Directions for this task: Produce a character-for-character copy of the data below.
*** Dataset records Section Begins ***
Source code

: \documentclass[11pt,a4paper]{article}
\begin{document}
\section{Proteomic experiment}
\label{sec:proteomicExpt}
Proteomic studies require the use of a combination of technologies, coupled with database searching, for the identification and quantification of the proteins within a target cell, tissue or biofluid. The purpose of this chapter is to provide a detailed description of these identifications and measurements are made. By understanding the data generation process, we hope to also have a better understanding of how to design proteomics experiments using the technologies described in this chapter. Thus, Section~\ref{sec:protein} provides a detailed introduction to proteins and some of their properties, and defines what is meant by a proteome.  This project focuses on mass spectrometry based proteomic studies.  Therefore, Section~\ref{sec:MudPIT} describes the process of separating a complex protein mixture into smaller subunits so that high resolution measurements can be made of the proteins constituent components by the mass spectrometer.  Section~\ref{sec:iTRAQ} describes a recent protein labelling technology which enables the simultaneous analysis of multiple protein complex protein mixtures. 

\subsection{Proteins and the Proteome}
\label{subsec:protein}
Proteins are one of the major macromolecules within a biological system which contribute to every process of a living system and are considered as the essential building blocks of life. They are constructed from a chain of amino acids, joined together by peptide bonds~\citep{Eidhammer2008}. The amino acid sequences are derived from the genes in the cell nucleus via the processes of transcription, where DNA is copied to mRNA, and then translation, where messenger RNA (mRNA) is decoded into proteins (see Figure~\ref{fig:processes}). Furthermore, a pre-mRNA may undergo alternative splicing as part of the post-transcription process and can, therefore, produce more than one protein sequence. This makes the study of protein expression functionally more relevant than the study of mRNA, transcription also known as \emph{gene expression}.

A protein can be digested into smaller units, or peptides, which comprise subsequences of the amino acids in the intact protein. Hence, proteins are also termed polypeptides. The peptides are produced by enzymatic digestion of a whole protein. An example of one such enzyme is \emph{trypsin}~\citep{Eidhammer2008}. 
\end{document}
*** Dataset records Section Ends ***
Written solution:
Source code

: \documentclass[11pt,a4paper]{article}
\begin{document}
\section{Proteomic experiment}
\label{sec:proteomicExpt}
Proteomic studies require the use of a combination of technologies, coupled with database searching, for the identification and quantification of the proteins within a target cell, tissue or biofluid. The purpose of this chapter is to provide a detailed description of these identifications and measurements are made. By understanding the data generation process, we hope to also have a better understanding of how to design proteomics experiments using the technologies described in this chapter. Thus, Section~\ref{sec:protein} provides a detailed introduction to proteins and some of their properties, and defines what is meant by a proteome.  This project focuses on mass spectrometry based proteomic studies.  Therefore, Section~\ref{sec:MudPIT} describes the process of separating a complex protein mixture into smaller subunits so that high resolution measurements can be made of the proteins constituent components by the mass spectrometer.  Section~\ref{sec:iTRAQ} describes a recent protein labelling technology which enables the simultaneous analysis of multiple protein complex protein mixtures. 

\subsection{Proteins and the Proteome}
\label{subsec:protein}
Proteins are one of the major macromolecules within a biological system which contribute to every process of a living system and are considered as the essential building blocks of life. They are constructed from a chain of amino acids, joined together by peptide bonds~\citep{Eidhammer2008}. The amino acid sequences are derived from the genes in the cell nucleus via the processes of transcription, where DNA is copied to mRNA, and then translation, where messenger RNA (mRNA) is decoded into proteins (see Figure~\ref{fig:processes}). Furthermore, a pre-mRNA may undergo alternative splicing as part of the post-transcription process and can, therefore, produce more than one protein sequence. This makes the study of protein expression functionally more relevant than the study of mRNA, transcription also known as \emph{gene expression}.

A protein can be digested into smaller units, or peptides, which comprise subsequences of the amino acids in the intact protein. Hence, proteins are also termed polypeptides. The peptides are produced by enzymatic digestion of a whole protein. An example of one such enzyme is \emph{trypsin}~\citep{Eidhammer2008}. 
\end{document}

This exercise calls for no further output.